TASK GOAL
Give back exactly the lines running from the line with "- **Database**: Uses" to the end of the entries, and only those lines.
(DATA SECTION begins)
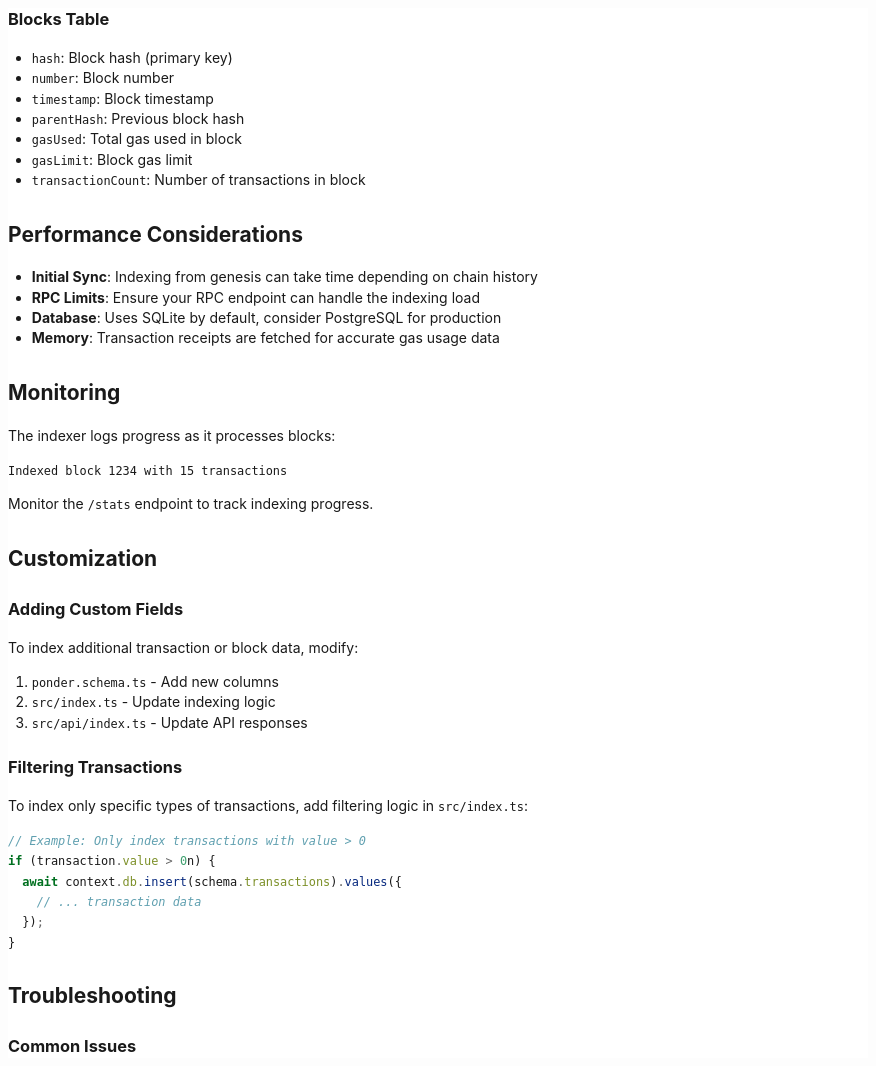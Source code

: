 ### Blocks Table
- `hash`: Block hash (primary key)
- `number`: Block number
- `timestamp`: Block timestamp
- `parentHash`: Previous block hash
- `gasUsed`: Total gas used in block
- `gasLimit`: Block gas limit
- `transactionCount`: Number of transactions in block

## Performance Considerations

- **Initial Sync**: Indexing from genesis can take time depending on chain history
- **RPC Limits**: Ensure your RPC endpoint can handle the indexing load
- **Database**: Uses SQLite by default, consider PostgreSQL for production
- **Memory**: Transaction receipts are fetched for accurate gas usage data

## Monitoring

The indexer logs progress as it processes blocks:

```
Indexed block 1234 with 15 transactions
```

Monitor the `/stats` endpoint to track indexing progress.

## Customization

### Adding Custom Fields

To index additional transaction or block data, modify:

1. `ponder.schema.ts` - Add new columns
2. `src/index.ts` - Update indexing logic
3. `src/api/index.ts` - Update API responses

### Filtering Transactions

To index only specific types of transactions, add filtering logic in `src/index.ts`:

```typescript
// Example: Only index transactions with value > 0
if (transaction.value > 0n) {
  await context.db.insert(schema.transactions).values({
    // ... transaction data
  });
}
```

## Troubleshooting

### Common Issues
(DATA SECTION ends)
TASK OUTPUT
- **Database**: Uses SQLite by default, consider PostgreSQL for production
- **Memory**: Transaction receipts are fetched for accurate gas usage data

## Monitoring

The indexer logs progress as it processes blocks:

```
Indexed block 1234 with 15 transactions
```

Monitor the `/stats` endpoint to track indexing progress.

## Customization

### Adding Custom Fields

To index additional transaction or block data, modify:

1. `ponder.schema.ts` - Add new columns
2. `src/index.ts` - Update indexing logic
3. `src/api/index.ts` - Update API responses

### Filtering Transactions

To index only specific types of transactions, add filtering logic in `src/index.ts`:

```typescript
// Example: Only index transactions with value > 0
if (transaction.value > 0n) {
  await context.db.insert(schema.transactions).values({
    // ... transaction data
  });
}
```

## Troubleshooting

### Common Issues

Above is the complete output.